28 aprile 2010

Per andar contro il governo va bene persino il Risorgimento

di Alessandro Gnocchi
Che tristezza vedere perfino le celebrazioni del 150° anniversario dell’Unità d’Italia diventare l’ennesimo strumento con il quale la sinistra cerca di colpire il governo Berlusconi.
Fateci caso. Fino a pochi giorni fa, le attività del Comitato dei garanti incaricati di indirizzare e realizzare gli eventi erano un segreto per pochi carbonari. Adesso il Comitato è al centro dell’attenzione mediatica per via delle dimissioni di alcuni componenti (da Zagrebelsky a Conso passando per la Maraini e altri). La litania dei fuggiaschi che tocca sorbire quotidianamente è questa: da quando Ciampi non è più alla guida del Comitato stesso, non ci sentiamo garantiti, rischia di prevalere il «revisionismo leghista». Da notare che tutti gli altri componenti dell’istituzione sono trasecolati di fronte a questo voltafaccia improvviso. I lavori dell’assemblea, infatti, procedevano placidamente senza polemiche né livori. L’altro ieri anche Gad Lerner, da mesi interessato esclusivamente alla questione delle veline al punto da suscitare il sospetto di cercare ogni pretesto per parlare di ragazze, ha dedicato una puntata dell’Infedele a Garibaldi e l’Italia unita in cui si sono toccati vertici di comicità involontaria con Sergio Luzzatto, storico partigiano ma acuto, impegnato «per dare sostanza al dibattito» a spiegare i motivi per cui egli «vuole bene a Garibaldi».

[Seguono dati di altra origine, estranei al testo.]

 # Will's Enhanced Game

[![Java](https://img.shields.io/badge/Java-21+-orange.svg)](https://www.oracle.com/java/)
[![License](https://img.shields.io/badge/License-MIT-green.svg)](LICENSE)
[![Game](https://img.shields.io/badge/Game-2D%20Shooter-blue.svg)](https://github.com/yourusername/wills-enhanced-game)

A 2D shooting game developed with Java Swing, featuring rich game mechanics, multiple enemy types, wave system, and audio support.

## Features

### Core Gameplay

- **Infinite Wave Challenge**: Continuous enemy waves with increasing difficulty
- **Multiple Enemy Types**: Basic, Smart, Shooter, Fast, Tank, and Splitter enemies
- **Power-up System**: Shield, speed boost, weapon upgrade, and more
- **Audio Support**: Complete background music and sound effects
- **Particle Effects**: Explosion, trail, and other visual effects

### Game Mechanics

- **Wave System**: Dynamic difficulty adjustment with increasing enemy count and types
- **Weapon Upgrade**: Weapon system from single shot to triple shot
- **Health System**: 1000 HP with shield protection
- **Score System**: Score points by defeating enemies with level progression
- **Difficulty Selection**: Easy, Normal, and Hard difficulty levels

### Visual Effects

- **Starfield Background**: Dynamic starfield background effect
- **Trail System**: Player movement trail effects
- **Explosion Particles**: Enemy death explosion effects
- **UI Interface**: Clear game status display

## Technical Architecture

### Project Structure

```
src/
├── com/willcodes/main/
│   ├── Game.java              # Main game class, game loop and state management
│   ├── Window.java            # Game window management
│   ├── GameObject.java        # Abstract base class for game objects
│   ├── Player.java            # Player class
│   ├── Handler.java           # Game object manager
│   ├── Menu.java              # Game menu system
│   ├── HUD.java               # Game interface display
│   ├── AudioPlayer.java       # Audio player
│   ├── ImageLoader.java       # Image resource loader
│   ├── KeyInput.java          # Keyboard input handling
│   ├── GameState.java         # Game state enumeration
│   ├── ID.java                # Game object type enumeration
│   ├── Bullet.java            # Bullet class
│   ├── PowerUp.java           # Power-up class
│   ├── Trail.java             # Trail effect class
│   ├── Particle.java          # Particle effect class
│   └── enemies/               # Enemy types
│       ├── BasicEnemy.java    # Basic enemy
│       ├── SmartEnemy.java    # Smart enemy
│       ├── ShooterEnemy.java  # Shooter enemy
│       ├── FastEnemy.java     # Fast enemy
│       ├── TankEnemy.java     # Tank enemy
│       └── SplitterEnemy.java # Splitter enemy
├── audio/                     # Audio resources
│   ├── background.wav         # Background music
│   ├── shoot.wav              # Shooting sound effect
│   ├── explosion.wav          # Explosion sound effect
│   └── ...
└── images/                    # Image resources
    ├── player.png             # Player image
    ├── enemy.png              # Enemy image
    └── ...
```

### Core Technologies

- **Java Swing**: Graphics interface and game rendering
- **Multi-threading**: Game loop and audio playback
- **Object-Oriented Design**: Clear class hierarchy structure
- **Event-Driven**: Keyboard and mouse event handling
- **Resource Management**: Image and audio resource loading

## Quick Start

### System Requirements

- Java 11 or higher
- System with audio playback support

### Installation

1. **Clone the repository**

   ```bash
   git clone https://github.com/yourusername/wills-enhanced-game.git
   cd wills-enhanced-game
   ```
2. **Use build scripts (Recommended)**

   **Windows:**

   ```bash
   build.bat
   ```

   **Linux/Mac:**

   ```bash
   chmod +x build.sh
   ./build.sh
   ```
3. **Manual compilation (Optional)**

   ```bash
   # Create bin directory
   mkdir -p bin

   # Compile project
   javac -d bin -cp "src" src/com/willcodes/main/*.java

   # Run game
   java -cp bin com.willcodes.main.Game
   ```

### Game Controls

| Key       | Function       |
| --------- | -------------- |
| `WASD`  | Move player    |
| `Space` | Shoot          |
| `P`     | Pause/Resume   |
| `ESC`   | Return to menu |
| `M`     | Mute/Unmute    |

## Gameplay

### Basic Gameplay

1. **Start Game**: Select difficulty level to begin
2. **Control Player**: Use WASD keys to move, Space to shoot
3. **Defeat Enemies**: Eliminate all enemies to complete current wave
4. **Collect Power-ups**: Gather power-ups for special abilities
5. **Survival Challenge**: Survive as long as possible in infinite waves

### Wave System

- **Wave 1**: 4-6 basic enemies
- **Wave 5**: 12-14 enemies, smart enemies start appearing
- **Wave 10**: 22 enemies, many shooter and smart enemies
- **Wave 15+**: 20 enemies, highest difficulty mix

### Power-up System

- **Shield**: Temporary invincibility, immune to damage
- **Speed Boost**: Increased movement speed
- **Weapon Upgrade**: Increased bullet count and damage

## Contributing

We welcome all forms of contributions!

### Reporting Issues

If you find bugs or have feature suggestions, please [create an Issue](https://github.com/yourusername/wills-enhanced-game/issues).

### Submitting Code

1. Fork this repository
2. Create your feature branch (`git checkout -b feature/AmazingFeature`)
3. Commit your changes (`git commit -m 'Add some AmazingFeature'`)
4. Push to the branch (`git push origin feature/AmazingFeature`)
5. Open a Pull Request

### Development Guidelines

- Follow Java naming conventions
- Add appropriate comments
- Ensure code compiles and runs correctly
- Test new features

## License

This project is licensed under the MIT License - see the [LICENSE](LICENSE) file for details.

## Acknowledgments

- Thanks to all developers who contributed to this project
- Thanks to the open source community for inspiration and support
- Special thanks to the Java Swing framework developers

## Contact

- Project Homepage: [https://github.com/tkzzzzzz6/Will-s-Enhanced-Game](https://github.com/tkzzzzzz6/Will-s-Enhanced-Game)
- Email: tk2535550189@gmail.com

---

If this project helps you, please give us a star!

Improvvisamente anche il Partito democratico, sonnacchioso sulle celebrazioni come su tutto il resto, si è svegliato da un lungo letargo e ha annunciato di aver allestito una specie di Comitato Ombra per le celebrazioni dell’Unità d’Italia. La storiografia di sinistra ha sputato sul Risorgimento per decenni, adesso lo rivaluta con parole che non si sarebbero usate neanche nel Ventennio... Negli anni Settanta Rosario Romeo osservava come la maggioranza degli intellettuali italiani vicini al Pci sminuissero la nascita dello Stato italiano (la formula in voga era quella gramsciana del «Risorgimento tradito») con l’intento di imporre le forme della modernità comunista al posto dei caratteri nazionali. Ma fa niente, i tempi cambiano, restiamo al presente. Il Comitato Ombra è guidato Gianni Cuperlo, che dice di voler collaborare e contribuire ai festeggiamenti ufficiali. Tuttavia il collega Alfredo Reichlin ha già ammesso schiettamente la natura politica dell’iniziativa: «Gli storici ci daranno una mano, ma loro raccontano i fatti. Quella del Pd invece dev’essere una operazione tutta politica. Dobbiamo dare una risposta alla Lega». Alle prime riunioni, i vertici del partito si sono presentati compatti. Santo cielo: c’è in ballo la tenuta stessa del Paese, e quando la situazione si fa dura, i duri cominciano a giocare. Così, raccattata una manciata di studiosi, il Comitato Ombra ha invitato a partecipare alle sedute anche i dimissionari del Comitato ufficiale alimentando il sospetto che l’addio di questi ultimi avesse un obiettivo politico immediato e terra a terra. Con questa brillante (si fa per dire) operazione, Zagrebelsky e soci rischiano davvero di rallentare le iniziative già in cantiere. Per sostituirle con cosa? Con una chiacchierata, immaginiamo elettrizzante, con Pierluigi Bersani, Rosy Bindi e Massimo D’Alema. (A proposito: se come pare Giuliano Amato, presidente della fondazione Italianieuropei di D’Alema, prenderà il posto di Ciampi, il leader Maximo potrà influenzare sia il Comitato ufficiale sia il Comitato Ombra. Tombola).
Il giochino pare chiaro. La parola d’ordine, dai finiani a Vendola, dopo i risultati delle elezioni regionali, è una sola: sostenere che la Lega è la vera padrona dell’alleanza con il Popolo della libertà. Bossi non solo detterebbe la linea al governo ma eserciterebbe anche una sorta di egemonia culturale (ma i leghisti, per i saputelli di sinistra, non erano dei villani rifatti?) che si rifletterebbe anche nelle decisioni relative alle celebrazioni del 150°. L’obiettivo è seminare zizzania, niente altro. Se poi ci rimettono le penne i festeggiamenti dell’Unità d’Italia, amen, si potrà sempre accusare il governo di non aver fatto abbastanza.